# IP renewal



## fruglemiester12 (Dec 20, 2009)

First off, let me just tell you that I've read the earlier post concerning this and it has not worked. Now, let me tell you about my problem. I have two laptops: one from my school and the other my own. My personal computer has been out of commision until recently because of my lack of a power adapter. Meanwhile I've been using my school laptop and the internet is going fine.

Today I got my personal laptop fixed and recovered it back to it's original settings. I wanted to go onto the internet with it and when I tried it told me that my internet had limited connection, although it's connection speed was excellant. I checked my other computer, just to be sure and it was working perfectly. I have a wireless router from Charter, and usually both my computers run off it beautifully. 

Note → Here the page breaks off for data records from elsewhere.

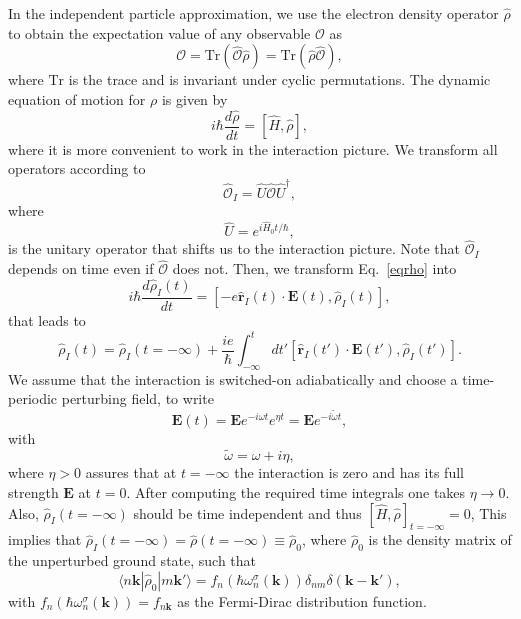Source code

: In the independent particle approximation, we use the electron density
operator $\hat{\rho}$ to obtain the expectation value of any observable
$\mathcal{O}$ as
\begin{equation}\label{traza}
\mathcal{O}=\mathrm{Tr}(\hat{\mathcal{O}}\hat{\rho})=\mathrm{Tr}(\hat{\rho}\hat{\mathcal{O}}),
\end{equation}
where $\mathrm{Tr}$ is the trace and is invariant under cyclic permutations.
The dynamic equation of motion for $\rho$ is given by
\begin{equation}\label{eqrho}
i\hbar \frac{d\hat{\rho}}{dt}=[\hat{H},\hat{\rho}]
,
\end{equation}
where it is more convenient to work in the interaction picture. We transform 
all operators according to 
\begin{equation}\label{ip}
\hat{\mathcal{O}}_I=\hat{U}\hat{\mathcal{O}}\hat{U}^\dagger,
\end{equation}
where
\begin{equation}\label{ou}
\hat{U}=e^{i\hat{H}_0t/\hbar},
\end{equation}
is the unitary operator that shifts us to the interaction picture.
Note that $\hat{\mathcal{O}}_I$ depends on time even if $\hat{\mathcal{O}}$ does not.
Then, we transform Eq.~\eqref{eqrho} into
\begin{equation}\label{intrho}
i\hbar\frac{d\hat{\rho}_I(t)}{dt}=[-e\hat{\mathbf{r}}_I(t)\cdot\mathbf{E}(t),\hat{\rho}_I(t)],
\end{equation}
that leads to
\begin{equation}\label{intrho2}
\hat{\rho}_I(t)=\hat{\rho}_I(t=-\infty)
+
\frac{ie}{\hbar}\int_{-\infty}^t dt'[\hat{\mathbf{r}}_I(t')\cdot\mathbf{E}(t'),\hat{\rho}_I(t')].
\end{equation}
We assume that the interaction is switched-on adiabatically and
choose a time-periodic perturbing field, to write
\begin{equation}\label{efield}
\mathbf{E}(t)=\mathbf{E} e^{-i\omega t}e^{\eta t}=\mathbf{E} e^{-i\tilde{\omega} t}
,
\end{equation}
with
\begin{equation}\label{got}
\tilde{\omega}=\omega+i\eta
,
\end{equation} 
where $\eta > 0$ assures
that at $t=-\infty$ the interaction is zero and has its full strength $\mathbf{E}$ 
at $t=0$. After computing the required time integrals one takes
$\eta\to 0$. 
Also, $\hat{\rho}_I(t=-\infty)$ should be time independent and thus 
$[\hat{H},\hat{\rho}]_{t=-\infty}=0$, This implies that 
$\hat{\rho}_I(t=-\infty)=\hat{\rho}(t=-\infty)\equiv\hat{\rho}_0$,
where $\hat{\rho}_0$ is
the density matrix of the unperturbed ground state,
such that
\begin{equation}\label{nrhon}
\langle n\mathbf{k}| \hat{\rho}_{0} |m\mathbf{k}'\rangle = f_{n}(\hbar\omega^{\sigma}_{n}(\mathbf{k}))\delta_{nm}\delta(\mathbf{k}-\mathbf{k}')
,
\end{equation}
with $f_{n}(\hbar\omega^{\sigma}_{n}(\mathbf{k}))=f_{n\mathbf{k}}$ as the Fermi-Dirac distribution function.


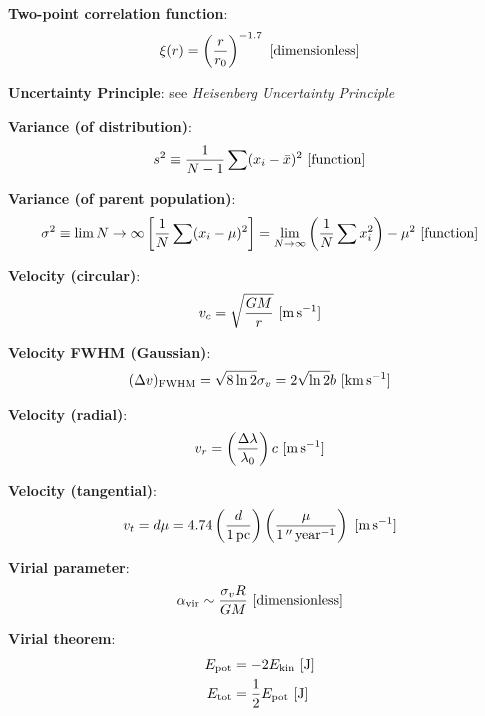 \documentclass[a4paper,10pt]{article}
\begin{document}
{\noindent}\textbf{Two-point correlation function}:
\begin{align*}
    \xi(r) = \left(\frac{r}{r_0}\right)^{-1.7} ~ [{\rm dimensionless}] 
\end{align*}

{\noindent}\textbf{Uncertainty Principle}: see \textit{Heisenberg Uncertainty Principle}

{\noindent}\textbf{Variance (of distribution)}:
\begin{align*}
    s^2 \equiv \frac{1}{N-1} \sum (x_i-\bar{x})^2 ~ [{\rm function}]
\end{align*}

{\noindent}\textbf{Variance (of parent population)}:
\begin{align*}
    \sigma^2 \equiv \lim{N\rightarrow\infty} \left[\frac{1}{N}\sum(x_i-\mu)^2\right] = \lim_{N\rightarrow\infty} \left(\frac{1}{N}\sum x_i^2\right)-\mu^2 ~ [{\rm function}]
\end{align*}

{\noindent}\textbf{Velocity (circular)}:
\begin{align*}
    v_c = \sqrt{\frac{GM}{r}} ~ [{\rm m\,s^{-1}}]
\end{align*}

{\noindent}\textbf{Velocity FWHM (Gaussian)}:
\begin{align*}
    (\Delta v)_{\rm FWHM} = \sqrt{8\ln2}\sigma_v = 2\sqrt{\ln2}b ~ [{\rm km\,s^{-1}}]
\end{align*}

{\noindent}\textbf{Velocity (radial)}:
\begin{align*}
    v_r = \left(\frac{\Delta\lambda}{\lambda_0}\right)c ~ [{\rm m\,s^{-1}}]
\end{align*}

{\noindent}\textbf{Velocity (tangential)}:
\begin{align*}
    v_t = d\mu = 4.74\left(\frac{d}{1\,{\rm pc}}\right) \left(\frac{\mu}{1\,''\,{\rm year^{-1}}}\right) ~ [{\rm m\,s^{-1}}]
\end{align*}

{\noindent}\textbf{Virial parameter}:
\begin{align*}
    \alpha_\mathrm{vir} \sim \frac{\sigma_vR}{GM} ~ [{\rm dimensionless}]
\end{align*}

{\noindent}\textbf{Virial theorem}:
\begin{align*}
    E_\mathrm{pot} &= -2E_\mathrm{kin} ~ [{\rm J}] \\
    E_\mathrm{tot} &= \frac{1}{2}E_\mathrm{pot} ~ [{\rm J}]
\end{align*}
\end{document}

First thing I did was try to disable it and reenable it. Didn't work. Then I tried to repair it. It told me that my IP address couldn't be renewed. After that I tried a combination of shutting down both computers, restarting the router, and even going as far as to plug my laptop in directly to the router. None of it worked. I also noticed that while my own internet connection didn't work I could pick up and use other people's. That's when I resorted to googling my problem. Found your site and read the questions and responses that seemed to go with my problem. I've tried the command prompt things: ipconfig/release said it was already released. ipconfig/renew showed no results at all. ipconfig/flushdns showed results on the CMD, but didn't work in the end. Tried a miriad of other things in the CMD field as well, and none of them worked. 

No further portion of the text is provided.